I. Procedural History
Plaintiffs filed their original complaint on December 30, 2021, alleging only that AstraZeneca violated the IEPA. They filed their first amended complaint on March 16, 2022, which added their EPA allegations. The Court dismissed the first amended complaint on AstraZeneca's motion after finding that Plaintiffs “fail[ed] to sufficiently allege their job responsibilities, or those of their male comparators.” Doc. 52 at 6. The Court faulted Plaintiffs' “broad descriptions of [their] roles,” id. at 8, such as “market[ing] and sell[ing] their assigned AstraZeneca products and servic[ing] their respective client accounts,” Doc. 22 ¶ 18, and rejected the “salesperson is a salesperson is a salesperson” allegations they set out in the first amended complaint. Doc. 52 at 8. But the Court also gave Plaintiffs leave to amend and provided guidance on what allegations could help them survive a second motion to dismiss:
For instance, based on the Complaint, the Court does not know whether Plaintiffs (or their comparators) worked with large academic medical centers or solo providers, which would have different demands. As a further example, the Complaint does not state the complexity of the therapies Plaintiffs (or their comparators) sold, and the related training or education needed to sell such products. A Level 4 Cardiology Sales Representative, one of the positions formerly held by Ledinsky, for instance, could be tasked with selling a straightforward cholesterol medication, while another Level 4 Cardiology Sales Representative may be tasked with selling a medication used to treat a rare heart disease.Id. Plaintiffs subsequently filed their second amended complaint on March 10, 2023, which AstraZeneca has now moved to dismiss.

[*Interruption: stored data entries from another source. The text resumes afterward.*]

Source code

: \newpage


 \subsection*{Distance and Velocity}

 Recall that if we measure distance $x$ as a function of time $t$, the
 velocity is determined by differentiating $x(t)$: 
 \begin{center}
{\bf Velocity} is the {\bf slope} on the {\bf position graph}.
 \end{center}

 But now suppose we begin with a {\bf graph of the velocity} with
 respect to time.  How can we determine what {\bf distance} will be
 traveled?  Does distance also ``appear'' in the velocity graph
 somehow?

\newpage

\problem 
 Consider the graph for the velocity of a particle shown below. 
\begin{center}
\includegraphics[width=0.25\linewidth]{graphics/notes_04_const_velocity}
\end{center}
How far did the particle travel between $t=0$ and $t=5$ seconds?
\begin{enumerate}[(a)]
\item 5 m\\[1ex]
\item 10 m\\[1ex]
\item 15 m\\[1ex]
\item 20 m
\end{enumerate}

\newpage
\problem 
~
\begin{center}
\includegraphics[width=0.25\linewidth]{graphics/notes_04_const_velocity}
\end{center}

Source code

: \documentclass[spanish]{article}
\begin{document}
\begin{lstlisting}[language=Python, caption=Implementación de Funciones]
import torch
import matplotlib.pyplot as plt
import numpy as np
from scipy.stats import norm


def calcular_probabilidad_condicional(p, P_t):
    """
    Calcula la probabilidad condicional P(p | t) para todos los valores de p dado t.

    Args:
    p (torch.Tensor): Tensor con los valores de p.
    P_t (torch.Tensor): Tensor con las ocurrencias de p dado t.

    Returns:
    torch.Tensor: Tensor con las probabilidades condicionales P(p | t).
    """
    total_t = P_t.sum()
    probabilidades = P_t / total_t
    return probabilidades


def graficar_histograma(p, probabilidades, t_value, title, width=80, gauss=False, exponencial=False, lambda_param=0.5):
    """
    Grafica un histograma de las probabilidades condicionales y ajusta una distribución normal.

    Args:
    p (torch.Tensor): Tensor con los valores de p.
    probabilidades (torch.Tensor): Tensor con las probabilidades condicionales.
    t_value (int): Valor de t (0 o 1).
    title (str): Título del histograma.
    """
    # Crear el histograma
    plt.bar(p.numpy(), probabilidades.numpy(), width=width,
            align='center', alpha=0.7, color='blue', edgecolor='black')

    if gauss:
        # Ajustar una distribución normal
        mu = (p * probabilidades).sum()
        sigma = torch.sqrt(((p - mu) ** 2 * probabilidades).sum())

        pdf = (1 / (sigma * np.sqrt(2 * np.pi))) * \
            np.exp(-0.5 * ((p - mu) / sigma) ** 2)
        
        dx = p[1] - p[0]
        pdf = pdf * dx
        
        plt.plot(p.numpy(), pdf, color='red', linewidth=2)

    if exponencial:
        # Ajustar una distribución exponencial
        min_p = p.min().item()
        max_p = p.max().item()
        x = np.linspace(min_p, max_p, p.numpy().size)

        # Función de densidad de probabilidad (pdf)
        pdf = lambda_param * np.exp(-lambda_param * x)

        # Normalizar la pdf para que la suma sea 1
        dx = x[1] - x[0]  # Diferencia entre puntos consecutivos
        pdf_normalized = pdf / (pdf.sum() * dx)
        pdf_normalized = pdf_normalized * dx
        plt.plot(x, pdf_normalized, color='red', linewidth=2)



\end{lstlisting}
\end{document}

II. Plaintiffs' Second Amended Complaint
The Court assumes the parties' familiarity with the core factual allegations of Plaintiffs' second amended complaint, which are largely consistent with those included in the first amended complaint. See id. at 2-4. To briefly reprise, Plaintiffs, all women, allege that AstraZeneca systemically underpaid its female sales representatives compared to male sales representatives performing essentially equal work. Plaintiffs worked as sales representatives in AstraZeneca's Illinois offices alongside male colleagues. At times, Ledinsky and Jurek were each “promoted” to more lucrative sales positions, but AstraZeneca reduced their pay, citing inexperience. AstraZeneca did not lower the salaries of Ledinsky's and Jurek's newly-promoted male colleagues, despite them having similar levels of experience as Ledinsky and Jurek. Ledinsky, in particular, was concerned about her compensation and had conversations in 2017 and 2021 with her manager, Derrik Winson, who had access to salary information. On each occasion, he informed Ledinsky that AstraZeneca paid her significantly less than her male colleagues performing equal work.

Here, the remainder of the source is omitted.